# What this task involves
Below are records; copy every line in them that holds the word "algorithms".

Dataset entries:
================================

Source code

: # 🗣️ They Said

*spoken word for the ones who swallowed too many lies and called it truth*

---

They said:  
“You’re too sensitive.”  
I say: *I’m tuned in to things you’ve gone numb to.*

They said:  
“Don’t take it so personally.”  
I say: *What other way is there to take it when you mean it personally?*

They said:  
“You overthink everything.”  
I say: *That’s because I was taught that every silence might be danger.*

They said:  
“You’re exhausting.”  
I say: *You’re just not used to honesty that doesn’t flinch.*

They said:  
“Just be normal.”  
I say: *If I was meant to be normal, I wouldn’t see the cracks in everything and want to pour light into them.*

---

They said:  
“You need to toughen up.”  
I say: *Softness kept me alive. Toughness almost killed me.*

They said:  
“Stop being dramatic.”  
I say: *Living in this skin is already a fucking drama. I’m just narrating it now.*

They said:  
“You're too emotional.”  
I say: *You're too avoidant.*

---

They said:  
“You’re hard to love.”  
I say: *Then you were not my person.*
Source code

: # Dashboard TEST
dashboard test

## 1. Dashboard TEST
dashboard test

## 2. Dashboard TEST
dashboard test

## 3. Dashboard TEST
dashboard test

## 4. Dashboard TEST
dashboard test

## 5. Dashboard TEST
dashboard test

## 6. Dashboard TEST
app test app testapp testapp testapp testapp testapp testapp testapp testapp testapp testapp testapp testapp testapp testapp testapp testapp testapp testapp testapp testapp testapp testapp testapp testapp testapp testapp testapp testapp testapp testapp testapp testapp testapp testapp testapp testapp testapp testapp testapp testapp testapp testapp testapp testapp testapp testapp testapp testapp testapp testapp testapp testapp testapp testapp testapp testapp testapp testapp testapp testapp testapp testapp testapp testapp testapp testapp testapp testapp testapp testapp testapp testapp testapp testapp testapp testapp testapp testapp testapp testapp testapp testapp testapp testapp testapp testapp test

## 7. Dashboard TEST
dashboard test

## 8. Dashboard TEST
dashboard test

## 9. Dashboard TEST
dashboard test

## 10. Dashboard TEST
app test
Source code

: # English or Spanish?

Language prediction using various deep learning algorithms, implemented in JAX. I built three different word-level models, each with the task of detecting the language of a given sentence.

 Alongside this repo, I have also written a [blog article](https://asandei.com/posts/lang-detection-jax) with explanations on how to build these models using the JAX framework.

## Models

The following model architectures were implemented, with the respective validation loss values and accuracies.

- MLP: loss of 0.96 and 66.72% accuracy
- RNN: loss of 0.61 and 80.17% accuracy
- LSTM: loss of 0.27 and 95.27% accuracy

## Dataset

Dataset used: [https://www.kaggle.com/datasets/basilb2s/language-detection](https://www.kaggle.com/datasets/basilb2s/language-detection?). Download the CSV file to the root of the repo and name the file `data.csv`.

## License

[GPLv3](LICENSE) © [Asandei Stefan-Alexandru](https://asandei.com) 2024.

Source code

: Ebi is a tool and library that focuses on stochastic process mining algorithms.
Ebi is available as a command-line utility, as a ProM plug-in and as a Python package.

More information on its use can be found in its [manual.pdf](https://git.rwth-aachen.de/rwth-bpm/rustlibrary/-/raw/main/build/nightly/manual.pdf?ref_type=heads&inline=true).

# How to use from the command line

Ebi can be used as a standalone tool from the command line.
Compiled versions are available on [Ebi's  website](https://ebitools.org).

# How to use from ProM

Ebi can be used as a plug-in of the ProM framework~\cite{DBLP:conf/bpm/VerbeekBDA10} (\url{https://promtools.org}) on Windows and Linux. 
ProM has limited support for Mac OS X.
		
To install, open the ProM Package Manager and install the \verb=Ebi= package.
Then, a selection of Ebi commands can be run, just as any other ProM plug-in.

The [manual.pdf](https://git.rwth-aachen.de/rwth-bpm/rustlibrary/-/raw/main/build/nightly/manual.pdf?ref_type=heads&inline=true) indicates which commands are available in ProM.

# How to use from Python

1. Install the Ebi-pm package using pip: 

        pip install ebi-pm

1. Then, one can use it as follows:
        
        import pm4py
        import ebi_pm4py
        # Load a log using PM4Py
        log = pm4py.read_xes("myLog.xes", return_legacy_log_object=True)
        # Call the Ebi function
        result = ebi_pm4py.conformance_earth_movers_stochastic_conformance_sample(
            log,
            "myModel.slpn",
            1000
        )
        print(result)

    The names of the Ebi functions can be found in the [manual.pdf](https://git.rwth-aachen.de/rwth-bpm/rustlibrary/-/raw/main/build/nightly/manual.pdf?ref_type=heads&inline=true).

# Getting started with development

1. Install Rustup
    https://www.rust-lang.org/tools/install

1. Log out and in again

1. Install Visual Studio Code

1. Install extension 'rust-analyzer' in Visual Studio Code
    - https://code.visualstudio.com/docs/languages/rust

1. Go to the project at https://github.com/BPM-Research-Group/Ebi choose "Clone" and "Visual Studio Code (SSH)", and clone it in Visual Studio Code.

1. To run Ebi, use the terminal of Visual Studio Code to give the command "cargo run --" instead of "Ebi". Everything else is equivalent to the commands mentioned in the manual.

================================

# Result for this task
Language prediction using various deep learning algorithms, implemented in JAX. I built three different word-level models, each with the task of detecting the language of a given sentence.
: Ebi is a tool and library that focuses on stochastic process mining algorithms.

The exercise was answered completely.